Instructions to follow: Look below and pull out each line with the word "classes".

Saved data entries
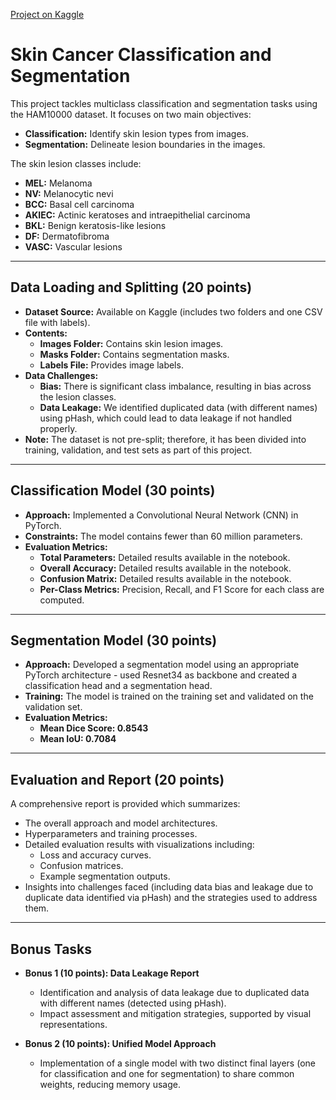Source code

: [Project on Kaggle](https://www.kaggle.com/code/ahmedmoneimm/pr-assign-2)

# Skin Cancer Classification and Segmentation

This project tackles multiclass classification and segmentation tasks using the HAM10000 dataset. It focuses on two main objectives:

- **Classification:** Identify skin lesion types from images.
- **Segmentation:** Delineate lesion boundaries in the images.

The skin lesion classes include:
- **MEL:** Melanoma
- **NV:** Melanocytic nevi
- **BCC:** Basal cell carcinoma
- **AKIEC:** Actinic keratoses and intraepithelial carcinoma
- **BKL:** Benign keratosis-like lesions
- **DF:** Dermatofibroma
- **VASC:** Vascular lesions

---

## Data Loading and Splitting (20 points)
- **Dataset Source:** Available on Kaggle (includes two folders and one CSV file with labels).
- **Contents:**
  - **Images Folder:** Contains skin lesion images.
  - **Masks Folder:** Contains segmentation masks.
  - **Labels File:** Provides image labels.
- **Data Challenges:**
  - **Bias:** There is significant class imbalance, resulting in bias across the lesion classes.
  - **Data Leakage:** We identified duplicated data (with different names) using pHash, which could lead to data leakage if not handled properly.
- **Note:** The dataset is not pre-split; therefore, it has been divided into training, validation, and test sets as part of this project.

---

## Classification Model (30 points)
- **Approach:** Implemented a Convolutional Neural Network (CNN) in PyTorch.
- **Constraints:** The model contains fewer than 60 million parameters.
- **Evaluation Metrics:**
  - **Total Parameters:** Detailed results available in the notebook.
  - **Overall Accuracy:** Detailed results available in the notebook.
  - **Confusion Matrix:** Detailed results available in the notebook.
  - **Per-Class Metrics:** Precision, Recall, and F1 Score for each class are computed.

---

## Segmentation Model (30 points)
- **Approach:** Developed a segmentation model using an appropriate PyTorch architecture - used Resnet34 as backbone and created a classification head and a segmentation head.
- **Training:** The model is trained on the training set and validated on the validation set.
- **Evaluation Metrics:**
  - **Mean Dice Score: 0.8543**
  - **Mean IoU: 0.7084**

---

## Evaluation and Report (20 points)
A comprehensive report is provided which summarizes:
- The overall approach and model architectures.
- Hyperparameters and training processes.
- Detailed evaluation results with visualizations including:
  - Loss and accuracy curves.
  - Confusion matrices.
  - Example segmentation outputs.
- Insights into challenges faced (including data bias and leakage due to duplicate data identified via pHash) and the strategies used to address them.

---

## Bonus Tasks
- **Bonus 1 (10 points): Data Leakage Report**
  - Identification and analysis of data leakage due to duplicated data with different names (detected using pHash).
  - Impact assessment and mitigation strategies, supported by visual representations.
  
- **Bonus 2 (10 points): Unified Model Approach**
  - Implementation of a single model with two distinct final layers (one for classification and one for segmentation) to share common weights, reducing memory usage.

Result:
The skin lesion classes include:
  - **Bias:** There is significant class imbalance, resulting in bias across the lesion classes.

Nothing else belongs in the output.